[TRY IT]
Restate word for word the lines below from the one that has "<li>1 power suppy Output 5v/2Amp" through the one that has "- librewolf", keeping both and dropping all pictures.

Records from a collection
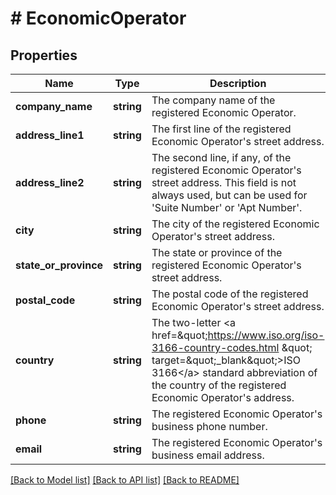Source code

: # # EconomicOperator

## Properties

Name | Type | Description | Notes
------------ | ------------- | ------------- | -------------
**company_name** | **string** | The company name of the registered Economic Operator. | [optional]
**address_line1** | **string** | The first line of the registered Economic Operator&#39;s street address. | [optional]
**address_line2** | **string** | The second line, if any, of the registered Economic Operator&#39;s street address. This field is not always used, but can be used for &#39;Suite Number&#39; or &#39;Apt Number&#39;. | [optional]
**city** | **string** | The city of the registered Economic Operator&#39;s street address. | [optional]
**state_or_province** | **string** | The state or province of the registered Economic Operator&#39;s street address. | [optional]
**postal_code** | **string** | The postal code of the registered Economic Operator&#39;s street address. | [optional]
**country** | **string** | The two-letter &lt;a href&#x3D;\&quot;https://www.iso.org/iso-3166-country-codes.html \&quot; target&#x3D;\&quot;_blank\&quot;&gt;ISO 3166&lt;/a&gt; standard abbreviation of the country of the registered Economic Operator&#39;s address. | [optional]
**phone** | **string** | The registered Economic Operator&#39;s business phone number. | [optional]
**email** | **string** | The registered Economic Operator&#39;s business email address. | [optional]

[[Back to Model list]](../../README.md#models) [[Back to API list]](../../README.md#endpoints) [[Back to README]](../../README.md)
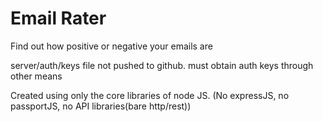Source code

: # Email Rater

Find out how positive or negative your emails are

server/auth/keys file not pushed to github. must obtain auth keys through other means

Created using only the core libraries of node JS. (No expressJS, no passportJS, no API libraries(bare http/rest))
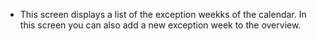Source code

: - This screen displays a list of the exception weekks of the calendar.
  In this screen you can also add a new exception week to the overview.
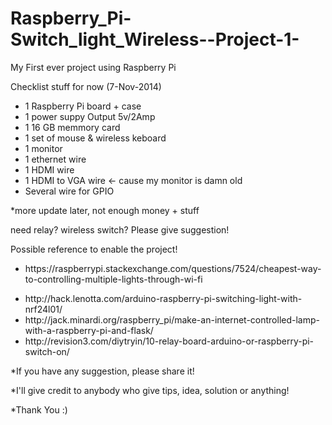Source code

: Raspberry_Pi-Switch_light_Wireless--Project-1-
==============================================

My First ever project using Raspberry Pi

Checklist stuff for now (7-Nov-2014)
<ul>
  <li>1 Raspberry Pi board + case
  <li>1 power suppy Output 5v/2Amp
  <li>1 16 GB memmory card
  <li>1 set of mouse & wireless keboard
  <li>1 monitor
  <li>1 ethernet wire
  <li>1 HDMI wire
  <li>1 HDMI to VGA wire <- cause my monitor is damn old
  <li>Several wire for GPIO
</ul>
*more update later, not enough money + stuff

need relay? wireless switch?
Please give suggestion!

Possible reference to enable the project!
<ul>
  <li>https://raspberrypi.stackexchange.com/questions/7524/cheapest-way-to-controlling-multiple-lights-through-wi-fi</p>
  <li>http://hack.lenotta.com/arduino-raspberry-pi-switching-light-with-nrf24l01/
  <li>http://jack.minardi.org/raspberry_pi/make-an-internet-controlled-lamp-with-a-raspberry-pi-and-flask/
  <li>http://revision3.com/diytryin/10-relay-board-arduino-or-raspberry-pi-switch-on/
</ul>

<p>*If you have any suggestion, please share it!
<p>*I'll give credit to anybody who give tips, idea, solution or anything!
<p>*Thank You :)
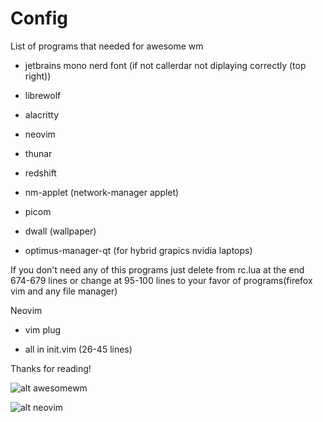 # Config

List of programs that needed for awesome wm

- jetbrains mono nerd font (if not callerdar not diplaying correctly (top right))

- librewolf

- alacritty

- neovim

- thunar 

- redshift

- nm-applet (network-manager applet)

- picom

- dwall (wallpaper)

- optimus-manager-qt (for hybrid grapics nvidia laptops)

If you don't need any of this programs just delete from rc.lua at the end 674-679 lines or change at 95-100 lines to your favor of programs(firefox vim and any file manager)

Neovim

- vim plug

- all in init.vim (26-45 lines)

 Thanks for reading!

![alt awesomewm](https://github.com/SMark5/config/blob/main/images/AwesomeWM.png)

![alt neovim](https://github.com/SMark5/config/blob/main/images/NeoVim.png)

[OUTPUT BELOW]
  <li>1 power suppy Output 5v/2Amp
  <li>1 16 GB memmory card
  <li>1 set of mouse & wireless keboard
  <li>1 monitor
  <li>1 ethernet wire
  <li>1 HDMI wire
  <li>1 HDMI to VGA wire <- cause my monitor is damn old
  <li>Several wire for GPIO
</ul>
*more update later, not enough money + stuff

need relay? wireless switch?
Please give suggestion!

Possible reference to enable the project!
<ul>
  <li>https://raspberrypi.stackexchange.com/questions/7524/cheapest-way-to-controlling-multiple-lights-through-wi-fi</p>
  <li>http://hack.lenotta.com/arduino-raspberry-pi-switching-light-with-nrf24l01/
  <li>http://jack.minardi.org/raspberry_pi/make-an-internet-controlled-lamp-with-a-raspberry-pi-and-flask/
  <li>http://revision3.com/diytryin/10-relay-board-arduino-or-raspberry-pi-switch-on/
</ul>

<p>*If you have any suggestion, please share it!
<p>*I'll give credit to anybody who give tips, idea, solution or anything!
<p>*Thank You :)
 # Config

List of programs that needed for awesome wm

- jetbrains mono nerd font (if not callerdar not diplaying correctly (top right))

- librewolf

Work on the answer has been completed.